Many SMBs rely on an outside IT partner for their network management. This is understandable, but that IT partner often focuses on functionality and uptime, not in-depth security. The result is a trust gap: you think security is taken care of, while the basics are insufficiently checked. An independent audit reveals those blind spots.
Get your firewall configuration checked
The mistakes in this article are all recognizable and solvable. But they do require a trained eye. Our OSCP-certified pen testers work daily with IT teams at Flemish companies to identify and address exactly these types of vulnerabilities, without disrupting daily operations.
Did you know that through the SME Portfolio you can get up to 45% subsidy on a cybersecurity audit? For medium-sized businesses, it’s 35%. A firewall audit is often an excellent starting point to know where you stand.
Wondering how your firewall is really doing? Book a no-obligation consultation with one of our security experts.
Frequently asked questions about firewall configuration errors
How do I know if my firewall is configured correctly?
The only reliable way is an independent audit by a specialized party. Your IT team can do an initial check for default passwords, open ports and outdated firmware, but a professional pen test goes much deeper and simulates a real attack.
How often should I check my firewall rules?
We recommend a review of your firewall rules at least quarterly. In addition, after any major change to your network, such as a cloud migration or merger, it is wise to have the configuration reviewed.
What does a firewall audit cost for an SME?
Costs vary depending on the complexity of your network. Through the VLAIO SME Portfolio, small businesses receive a 45% subsidy and medium-sized businesses 35% on cybersecurity consulting services. Contact us for a customized estimate.

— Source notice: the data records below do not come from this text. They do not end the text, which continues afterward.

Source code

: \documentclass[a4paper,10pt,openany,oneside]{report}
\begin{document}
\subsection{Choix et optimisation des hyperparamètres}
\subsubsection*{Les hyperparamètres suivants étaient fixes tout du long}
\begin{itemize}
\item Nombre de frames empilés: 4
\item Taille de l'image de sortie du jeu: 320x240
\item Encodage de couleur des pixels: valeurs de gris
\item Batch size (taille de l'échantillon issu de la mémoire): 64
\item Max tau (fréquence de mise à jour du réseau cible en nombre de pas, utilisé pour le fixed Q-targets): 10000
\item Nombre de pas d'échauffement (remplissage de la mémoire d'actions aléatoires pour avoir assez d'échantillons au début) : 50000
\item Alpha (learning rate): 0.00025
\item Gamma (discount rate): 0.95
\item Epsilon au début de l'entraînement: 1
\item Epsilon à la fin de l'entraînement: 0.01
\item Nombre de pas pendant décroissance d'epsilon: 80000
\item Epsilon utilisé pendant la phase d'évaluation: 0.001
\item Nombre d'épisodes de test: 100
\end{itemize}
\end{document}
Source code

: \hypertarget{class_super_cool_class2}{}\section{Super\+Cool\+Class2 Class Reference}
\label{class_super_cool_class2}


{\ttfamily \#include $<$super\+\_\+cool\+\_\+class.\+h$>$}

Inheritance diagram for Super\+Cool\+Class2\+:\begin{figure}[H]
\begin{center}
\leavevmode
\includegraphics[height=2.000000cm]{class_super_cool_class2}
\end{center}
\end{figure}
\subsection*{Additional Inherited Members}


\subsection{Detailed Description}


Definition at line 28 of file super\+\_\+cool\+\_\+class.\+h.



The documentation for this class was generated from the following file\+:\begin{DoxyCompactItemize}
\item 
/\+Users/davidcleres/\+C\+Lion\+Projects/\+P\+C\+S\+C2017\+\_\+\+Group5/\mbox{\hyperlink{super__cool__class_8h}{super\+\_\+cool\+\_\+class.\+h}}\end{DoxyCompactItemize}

Are cloud-based firewalls more secure than physical firewalls?
Not necessarily. Cloud-based firewalls are subject to the same configuration errors as physical firewalls. In cloud environments, an additional risk is added: responsibility for configuration is shared between you and the cloud provider, which can lead to ambiguity about who is securing what.
Does my business comply with NIS2 if my firewall is properly configured?
A properly configured firewall is a basic requirement, but NIS2 compliance includes much more: risk analysis, incident reporting, supply chain security and demonstrable policies. A firewall audit is often a good first step toward full compliance.